HCI systems start with two or three nodes and grow to hundreds of nodes. This eliminates the decision-making that IT managers and CIOs must do in choosing how big or small a storage array needs to be. The low-entry cost structure encourages enterprises to experiment with new applications and grow as they need. When converged architectures such as the Vblock were introduced to the market, the systems were marketed with small, medium, and large configurations with huge upward steps between the different configurations. Bear in mind that the prices ranged from expensive to very expensive to ridiculously expensive, with a big chunk of the cost going to the bundled storage arrays.

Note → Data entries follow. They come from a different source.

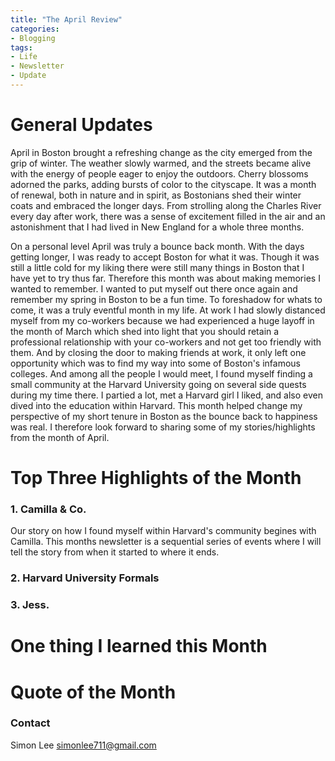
 ```yaml
---
title: "The April Review"
categories:
- Blogging
tags:
- Life
- Newsletter
- Update
---
```


# General Updates

April in Boston brought a refreshing change as the city emerged from the grip of winter. The weather slowly warmed, and the streets became alive with the energy of people eager to enjoy the outdoors. Cherry blossoms adorned the parks, adding bursts of color to the cityscape. It was a month of renewal, both in nature and in spirit, as Bostonians shed their winter coats and embraced the longer days. From strolling along the Charles River every day after work, there was a sense of excitement filled in the air and an astonishment that I had lived in New England for a whole three months. 

On a personal level April was truly a bounce back month. With the days getting longer, I was ready to accept Boston for what it was. Though it was still a little cold for my liking there were still many things in Boston that I have yet to try thus far. Therefore this month was about making memories I wanted to remember. I wanted to put myself out there once again and remember my spring in Boston to be a fun time. To foreshadow for whats to come, it was a truly eventful month in my life. At work I had slowly distanced myself from my co-workers because we had experienced a huge layoff in the month of March which shed into light that you should retain a professional relationship with your co-workers and not get too friendly with them. And by closing the door to making friends at work, it only left one opportunity which was to find my way into some of Boston's infamous colleges. And among all the people I would meet, I found myself finding a small community at the Harvard University going on several side quests during my time there. I partied a lot, met a Harvard girl I liked, and also even dived into the education within Harvard. This month helped change my perspective of my short tenure in Boston as the bounce back to happiness was real. I therefore look forward to sharing some of my stories/highlights from the month of April.


# Top Three Highlights of the Month

### 1. Camilla & Co.

Our story on how I found myself within Harvard's community begines with Camilla. This months newsletter is a sequential series of events where I will tell the story from when it started to where it ends. 

### 2. Harvard University Formals

### 3. Jess. 

# One thing I learned this Month


# Quote of the Month


### Contact

Simon Lee
simonlee711@gmail.com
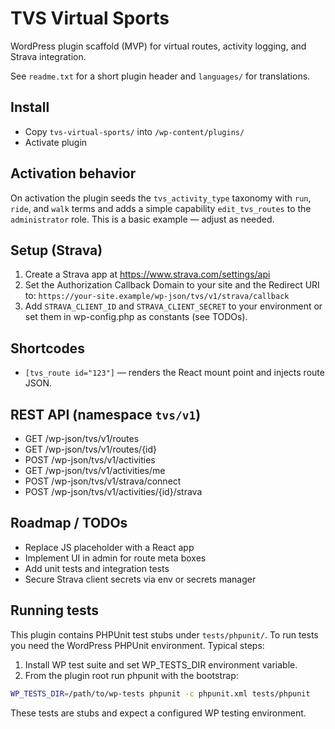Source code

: # TVS Virtual Sports

WordPress plugin scaffold (MVP) for virtual routes, activity logging, and Strava integration.

See `readme.txt` for a short plugin header and `languages/` for translations.

## Install
- Copy `tvs-virtual-sports/` into `/wp-content/plugins/`
- Activate plugin

## Activation behavior
On activation the plugin seeds the `tvs_activity_type` taxonomy with `run`, `ride`, and `walk` terms and adds a simple capability `edit_tvs_routes` to the `administrator` role. This is a basic example — adjust as needed.

## Setup (Strava)
1. Create a Strava app at https://www.strava.com/settings/api
2. Set the Authorization Callback Domain to your site and the Redirect URI to: `https://your-site.example/wp-json/tvs/v1/strava/callback`
3. Add `STRAVA_CLIENT_ID` and `STRAVA_CLIENT_SECRET` to your environment or set them in wp-config.php as constants (see TODOs).

## Shortcodes
- `[tvs_route id="123"]` — renders the React mount point and injects route JSON.

## REST API (namespace `tvs/v1`)
- GET /wp-json/tvs/v1/routes
- GET /wp-json/tvs/v1/routes/{id}
- POST /wp-json/tvs/v1/activities
- GET /wp-json/tvs/v1/activities/me
- POST /wp-json/tvs/v1/strava/connect
- POST /wp-json/tvs/v1/activities/{id}/strava

## Roadmap / TODOs
- Replace JS placeholder with a React app
- Implement UI in admin for route meta boxes
- Add unit tests and integration tests
- Secure Strava client secrets via env or secrets manager

## Running tests
This plugin contains PHPUnit test stubs under `tests/phpunit/`. To run tests you need the WordPress PHPUnit environment. Typical steps:

1. Install WP test suite and set WP_TESTS_DIR environment variable.
2. From the plugin root run phpunit with the bootstrap:

```bash
WP_TESTS_DIR=/path/to/wp-tests phpunit -c phpunit.xml tests/phpunit
```

These tests are stubs and expect a configured WP testing environment.
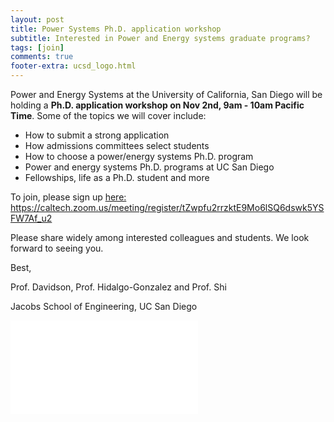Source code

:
 ```yaml
---
layout: post
title: Power Systems Ph.D. application workshop
subtitle: Interested in Power and Energy systems graduate programs?
tags: [join]
comments: true
footer-extra: ucsd_logo.html
---
```


Power and Energy Systems at the University of California, San Diego will be holding a 
**Ph.D. application workshop on Nov 2nd, 9am - 10am Pacific Time**. 
Some of the topics we will cover include:

- How to submit a strong application
- How admissions committees select students
- How to choose a power/energy systems Ph.D. program
- Power and energy systems Ph.D. programs at UC San Diego
- Fellowships, life as a Ph.D. student and more

To join, please sign up [here:](https://caltech.zoom.us/meeting/register/tZwpfu2rrzktE9Mo6lSQ6dswk5YSFW7Af_u2)
https://caltech.zoom.us/meeting/register/tZwpfu2rrzktE9Mo6lSQ6dswk5YSFW7Af_u2


Please share widely among interested colleagues and students. We look forward to seeing you.


Best,


Prof. Davidson, Prof. Hidalgo-Gonzalez and Prof. Shi

Jacobs School of Engineering, UC San Diego

<embed src="/assets/img/workshopflyer.pdf" type="application/pdf">




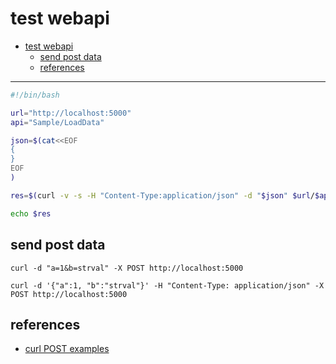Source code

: # test webapi

<!-- TOC -->
- [test webapi](#test-webapi)
  * [send post data](#send-post-data)
  * [references](#references)
<!-- TOCEND -->

<hr/>

```sh
#!/bin/bash

url="http://localhost:5000"
api="Sample/LoadData"

json=$(cat<<EOF
{
}
EOF
)

res=$(curl -v -s -H "Content-Type:application/json" -d "$json" $url/$api)

echo $res
```

## send post data

```
curl -d "a=1&b=strval" -X POST http://localhost:5000
```

```
curl -d '{"a":1, "b":"strval"}' -H "Content-Type: application/json" -X POST http://localhost:5000
```

## references

- [curl POST examples](https://gist.github.com/subfuzion/08c5d85437d5d4f00e58)
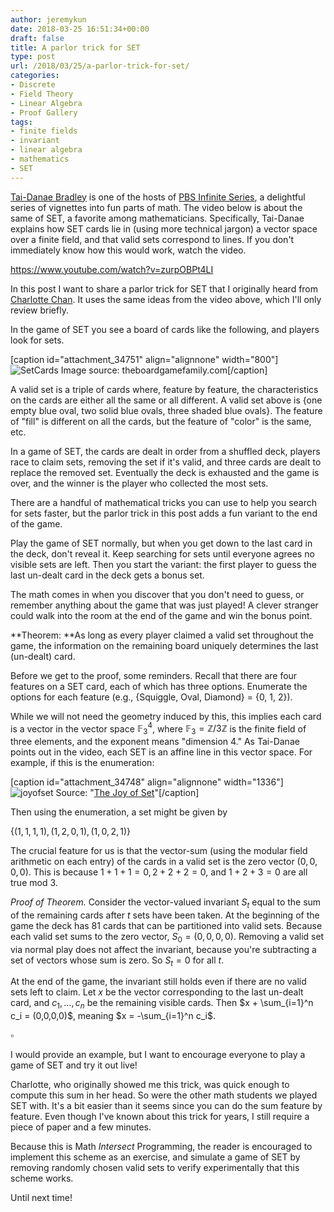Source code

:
 ```yaml
---
author: jeremykun
date: 2018-03-25 16:51:34+00:00
draft: false
title: A parlor trick for SET
type: post
url: /2018/03/25/a-parlor-trick-for-set/
categories:
- Discrete
- Field Theory
- Linear Algebra
- Proof Gallery
tags:
- finite fields
- invariant
- linear algebra
- mathematics
- SET
---
```


[Tai-Danae Bradley](https://twitter.com/math3ma) is one of the hosts of [PBS Infinite Series](https://www.youtube.com/channel/UCs4aHmggTfFrpkPcWSaBN9g), a delightful series of vignettes into fun parts of math. The video below is about the same of SET, a favorite among mathematicians. Specifically, Tai-Danae explains how SET cards lie in (using more technical jargon) a vector space over a finite field, and that valid sets correspond to lines. If you don't immediately know how this would work, watch the video.

https://www.youtube.com/watch?v=zurpOBPt4LI

In this post I want to share a parlor trick for SET that I originally heard from [Charlotte Chan](http://www-personal.umich.edu/~charchan/). It uses the same ideas from the video above, which I'll only review briefly.

In the game of SET you see a board of cards like the following, and players look for sets.

[caption id="attachment_34751" align="alignnone" width="800"]![SetCards](https://jeremykun.files.wordpress.com/2018/03/setcards.jpg)
Image source: theboardgamefamily.com[/caption]

A valid set is a triple of cards where, feature by feature, the characteristics on the cards are either all the same or all different. A valid set above is {one empty blue oval, two solid blue ovals, three shaded blue ovals}. The feature of "fill" is different on all the cards, but the feature of "color" is the same, etc.

In a game of SET, the cards are dealt in order from a shuffled deck, players race to claim sets, removing the set if it's valid, and three cards are dealt to replace the removed set. Eventually the deck is exhausted and the game is over, and the winner is the player who collected the most sets.

There are a handful of mathematical tricks you can use to help you search for sets faster, but the parlor trick in this post adds a fun variant to the end of the game.

Play the game of SET normally, but when you get down to the last card in the deck, don't reveal it. Keep searching for sets until everyone agrees no visible sets are left. Then you start the variant: the first player to guess the last un-dealt card in the deck gets a bonus set.

The math comes in when you discover that you don't need to guess, or remember anything about the game that was just played! A clever stranger could walk into the room at the end of the game and win the bonus point.

**Theorem: **As long as every player claimed a valid set throughout the game, the information on the remaining board uniquely determines the last (un-dealt) card.

Before we get to the proof, some reminders. Recall that there are four features on a SET card, each of which has three options. Enumerate the options for each feature (e.g., {Squiggle, Oval, Diamond} = {0, 1, 2}).

While we will not need the geometry induced by this, this implies each card is a vector in the vector space $\mathbb{F}_3^4$, where $\mathbb{F}_3 = \mathbb{Z}/3\mathbb{Z}$ is the finite field of three elements, and the exponent means "dimension 4." As Tai-Danae points out in the video, each SET is an affine line in this vector space. For example, if this is the enumeration:

[caption id="attachment_34748" align="alignnone" width="1336"]![joyofset](https://jeremykun.files.wordpress.com/2018/03/screen-shot-2018-03-25-at-9-02-54-am.png)
Source: "[The Joy of Set](https://www.setgame.com/sites/default/files/teacherscorner/THE%20JOY%20OF%20SET.pdf)"[/caption]

Then using the enumeration, a set might be given by

$\displaystyle \{ (1, 1, 1, 1), (1, 2, 0, 1), (1, 0, 2, 1) \}$

The crucial feature for us is that the vector-sum (using the modular field arithmetic on each entry) of the cards in a valid set is the zero vector $(0, 0, 0, 0)$. This is because $1+1+1 = 0, 2+2+2 = 0,$ and $1+2+3=0$ are all true mod 3.

_Proof of Theorem._ Consider the vector-valued invariant $S_t$ equal to the sum of the remaining cards after $t$ sets have been taken. At the beginning of the game the deck has 81 cards that can be partitioned into valid sets. Because each valid set sums to the zero vector, $S_0 = (0, 0, 0, 0)$. Removing a valid set via normal play does not affect the invariant, because you're subtracting a set of vectors whose sum is zero. So $S_t = 0$ for all $t$.

At the end of the game, the invariant still holds even if there are no valid sets left to claim. Let $x$ be the vector corresponding to the last un-dealt card, and $c_1, \dots, c_n$ be the remaining visible cards. Then $x + \sum_{i=1}^n c_i = (0,0,0,0)$, meaning $x = -\sum_{i=1}^n c_i$.

$\square$

I would provide an example, but I want to encourage everyone to play a game of SET and try it out live!

Charlotte, who originally showed me this trick, was quick enough to compute this sum in her head. So were the other math students we played SET with. It's a bit easier than it seems since you can do the sum feature by feature. Even though I've known about this trick for years, I still require a piece of paper and a few minutes.

Because this is Math _Intersect_ Programming, the reader is encouraged to implement this scheme as an exercise, and simulate a game of SET by removing randomly chosen valid sets to verify experimentally that this scheme works.

Until next time!
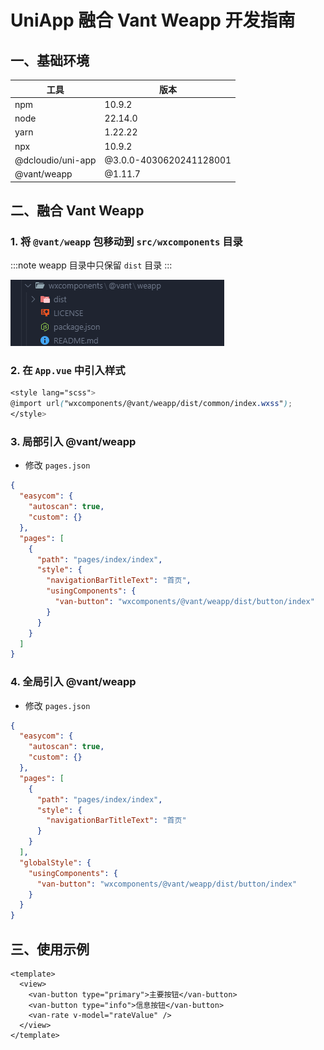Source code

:# UniApp 融合 Vant Weapp 开发指南

## 一、基础环境

| 工具              | 版本                         |
| ----------------- | ---------------------------- |
| npm               | 10.9.2                       |
| node              | 22.14.0                      |
| yarn              | 1.22.22                      |
| npx               | 10.9.2                       |
| @dcloudio/uni-app | @3.0.0-4030620241128001      |
| @vant/weapp       | @1.11.7                      |

## 二、融合 Vant Weapp

### 1. 将 `@vant/weapp` 包移动到 `src/wxcomponents` 目录

:::note
weapp 目录中只保留 `dist` 目录
:::

![wxcomponents 目录结构](./Uniapp-VantWeapp-image/wxcomponents.png)

### 2. 在 `App.vue` 中引入样式

```scss
<style lang="scss">
@import url("wxcomponents/@vant/weapp/dist/common/index.wxss");
</style>
```

### 3. 局部引入 @vant/weapp

- 修改 `pages.json`

```json
{
  "easycom": {
    "autoscan": true,
    "custom": {}
  },
  "pages": [
    {
      "path": "pages/index/index",
      "style": {
        "navigationBarTitleText": "首页",
        "usingComponents": {
          "van-button": "wxcomponents/@vant/weapp/dist/button/index"
        }
      }
    }
  ]
}
```

### 4. 全局引入 @vant/weapp

- 修改 `pages.json`

```json
{
  "easycom": {
    "autoscan": true,
    "custom": {}
  },
  "pages": [
    {
      "path": "pages/index/index",
      "style": {
        "navigationBarTitleText": "首页"
      }
    }
  ],
  "globalStyle": {
    "usingComponents": {
      "van-button": "wxcomponents/@vant/weapp/dist/button/index"
    }
  }
}
```

## 三、使用示例

```vue
<template>
  <view>
    <van-button type="primary">主要按钮</van-button>
    <van-button type="info">信息按钮</van-button>
    <van-rate v-model="rateValue" />
  </view>
</template>
```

This is not to say that storage arrays cannot be upgraded, but the long upgrade cycles and the cost of the upgrade could sway CIOs to just get another bigger array. IT would overprovision the systems and invest in extra capacity that might remain idle for years just to avoid the upgrade cycles. With HCI, the systems are a lot more cost effective by nature because they are built on open x86 architectures. In addition, the system can start small and be smoothly upgraded by adding more nodes. When nodes are added, the system rebalances itself to take advantage of the added storage, memory, and CPUs.

Reduced Total Cost of Ownership

TCO is a measure of spending on capital expenditures (CAPEX) and operational expenditures (OPEX) over a period of time. Normally in the data center business, this calculation is based on a 3- to 5-year average period, which is the traditional period of hardware and software refresh cycles.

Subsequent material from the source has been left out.